Infants get blood transfusions over parents' objections

Associated Press/February 2, 2007

Vancouver, British Columbia -- Three of four surviving sextuplets received blood transfusions over their parents' religious objections after social workers seized the infants, according to the family's attorney and court documents.

The British Columbia provincial government abruptly handed control of the infants back to the parents Wednesday when they challenged the seizure in court, said attorney Shane Brady. The children are in stable condition.

The parents, who cannot be identified under a court-ordered publication ban, are Jehovah's Witnesses, whose beliefs forbid blood transfusions even to save a life.

The sextuplets were born the first weekend in January, nearly four months premature. Two died before the province's director of child and family services stepped in Friday.

Brady said the parents did not oppose "mainstream" medical treatment but ruled out blood transfusions for the struggling babies, indicating they wanted to seek medical alternatives.

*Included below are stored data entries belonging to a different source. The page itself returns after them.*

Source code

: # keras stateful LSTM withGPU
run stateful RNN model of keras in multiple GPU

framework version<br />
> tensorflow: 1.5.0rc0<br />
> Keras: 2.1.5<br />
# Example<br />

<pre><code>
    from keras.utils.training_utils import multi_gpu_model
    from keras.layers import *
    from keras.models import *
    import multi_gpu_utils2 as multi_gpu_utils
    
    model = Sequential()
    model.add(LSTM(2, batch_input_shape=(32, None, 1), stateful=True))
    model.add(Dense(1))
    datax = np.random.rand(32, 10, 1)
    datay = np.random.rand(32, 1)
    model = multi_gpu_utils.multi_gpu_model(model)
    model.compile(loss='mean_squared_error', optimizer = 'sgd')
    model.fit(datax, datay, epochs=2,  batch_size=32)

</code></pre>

"A social worker is now making crucial medical decisions for three of our children," the father said in an affidavit filed Tuesday.

The provincial government got a judge to issue a seizure order for one of the babies Friday at British Columbia Children's Hospital.

Social workers seized two others over the weekend after doctors indicated they too should receive blood transfusions, according to the affidavit.

The babies were taken despite the parents' pleas for a hearing, Brady said.

The government withdrew the seizure order Wednesday and set another hearing for February 22 so the parents can challenge the province's conduct.

Children and Families Minister Tom Christensen said doctors have an obligation to go to authorities when they believe a child is in danger.

"We don't take any such action without a great deal of forethought, recognizing that it's a significant step for the state to interfere in a family," Christensen told The Canadian Press.